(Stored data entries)
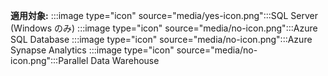<Token>**適用対象:** :::image type="icon" source="media/yes-icon.png":::SQL Server (Windows のみ) :::image type="icon" source="media/no-icon.png":::Azure SQL Database :::image type="icon" source="media/no-icon.png":::Azure Synapse Analytics :::image type="icon" source="media/no-icon.png":::Parallel Data Warehouse </Token>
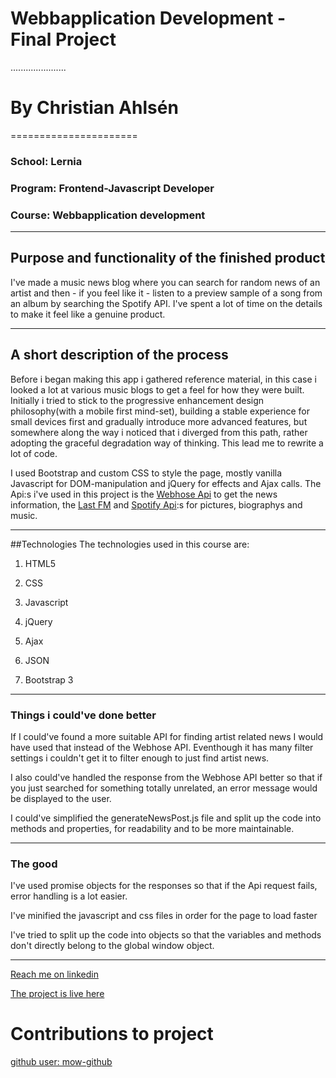 # Webbapplication Development - Final Project
......................
# By Christian Ahlsén
======================
### School: Lernia
### Program: Frontend-Javascript Developer
### Course: Webbapplication development

****

## Purpose and functionality of the finished product

I've made a music news blog where you can search for random news of an artist and then - if you feel like it - listen to a preview
sample of a song from an album by searching the Spotify API.
I've spent a lot of time on the details to make it feel like a genuine product.
****

## A short description of the process

Before i began making this app i gathered reference material, in this case i looked a lot at various music blogs to get a feel for how they were built. Initially i tried to stick to the progressive enhancement design philosophy(with a mobile first mind-set), building a stable experience for small devices first and gradually introduce more advanced features, but somewhere along the way i noticed that i diverged from this path, rather adopting the graceful degradation way of thinking. This lead me to rewrite a lot of code.

I used Bootstrap and custom CSS to style the page, mostly vanilla Javascript for DOM-manipulation and jQuery for effects and Ajax calls.
The Api:s i've used in this project is the [Webhose Api](https://webhose.io/web-search-api) to get the news information, the [Last FM](http://www.last.fm/api) and [Spotify Api](https://developer.spotify.com/web-api/):s for pictures, biographys and music.
****
##Technologies
The technologies used in this course are: 

1. HTML5 

2. CSS 

3. Javascript 

4. jQuery 

5. Ajax

6. JSON

7. Bootstrap 3

****
### Things i could've done better 
If I could've found a more suitable API for finding artist related news I would have used that instead of the Webhose API.
Eventhough it has many filter settings i couldn't get it to filter enough to just find artist news.

I also could've handled the response from the Webhose API better so that if you just searched for something totally unrelated,
an error message would be displayed to the user.

I could've simplified the generateNewsPost.js file and split up the code into methods and properties, for readability and to be more maintainable.
****
### The good

I've used promise objects for the responses so that if the Api request fails, error handling is a lot easier.

I've minified the javascript and css files in order for the page to load faster

I've tried to split up the code into objects so that the variables and methods don't directly belong to the global window object.
****
[Reach me on linkedin](https://www.linkedin.com/in/christian-fujimaki-ahlsen-77701766?trk=nav_responsive_tab_profile)

[The project is live here](https://aknotofknots.github.io/Webbapplikationsutveckling-slutprojekt/)

# Contributions to project
[github user: mow-github](https://github.com/mow-github)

> [Your instructions]
Output each record exactly as it appears, but not the pictures.

> [Answer]
<Token>**適用対象:** :::image type="icon" source="media/yes-icon.png":::SQL Server (Windows のみ) :::image type="icon" source="media/no-icon.png":::Azure SQL Database :::image type="icon" source="media/no-icon.png":::Azure Synapse Analytics :::image type="icon" source="media/no-icon.png":::Parallel Data Warehouse </Token>
 # Webbapplication Development - Final Project
......................
# By Christian Ahlsén
======================
### School: Lernia
### Program: Frontend-Javascript Developer
### Course: Webbapplication development

****

## Purpose and functionality of the finished product

I've made a music news blog where you can search for random news of an artist and then - if you feel like it - listen to a preview
sample of a song from an album by searching the Spotify API.
I've spent a lot of time on the details to make it feel like a genuine product.
****

## A short description of the process

Before i began making this app i gathered reference material, in this case i looked a lot at various music blogs to get a feel for how they were built. Initially i tried to stick to the progressive enhancement design philosophy(with a mobile first mind-set), building a stable experience for small devices first and gradually introduce more advanced features, but somewhere along the way i noticed that i diverged from this path, rather adopting the graceful degradation way of thinking. This lead me to rewrite a lot of code.

I used Bootstrap and custom CSS to style the page, mostly vanilla Javascript for DOM-manipulation and jQuery for effects and Ajax calls.
The Api:s i've used in this project is the [Webhose Api](https://webhose.io/web-search-api) to get the news information, the [Last FM](http://www.last.fm/api) and [Spotify Api](https://developer.spotify.com/web-api/):s for pictures, biographys and music.
****
##Technologies
The technologies used in this course are: 

1. HTML5 

2. CSS 

3. Javascript 

4. jQuery 

5. Ajax

6. JSON

7. Bootstrap 3

****
### Things i could've done better 
If I could've found a more suitable API for finding artist related news I would have used that instead of the Webhose API.
Eventhough it has many filter settings i couldn't get it to filter enough to just find artist news.

I also could've handled the response from the Webhose API better so that if you just searched for something totally unrelated,
an error message would be displayed to the user.

I could've simplified the generateNewsPost.js file and split up the code into methods and properties, for readability and to be more maintainable.
****
### The good

I've used promise objects for the responses so that if the Api request fails, error handling is a lot easier.

I've minified the javascript and css files in order for the page to load faster

I've tried to split up the code into objects so that the variables and methods don't directly belong to the global window object.
****
[Reach me on linkedin](https://www.linkedin.com/in/christian-fujimaki-ahlsen-77701766?trk=nav_responsive_tab_profile)

[The project is live here](https://aknotofknots.github.io/Webbapplikationsutveckling-slutprojekt/)

# Contributions to project
[github user: mow-github](https://github.com/mow-github)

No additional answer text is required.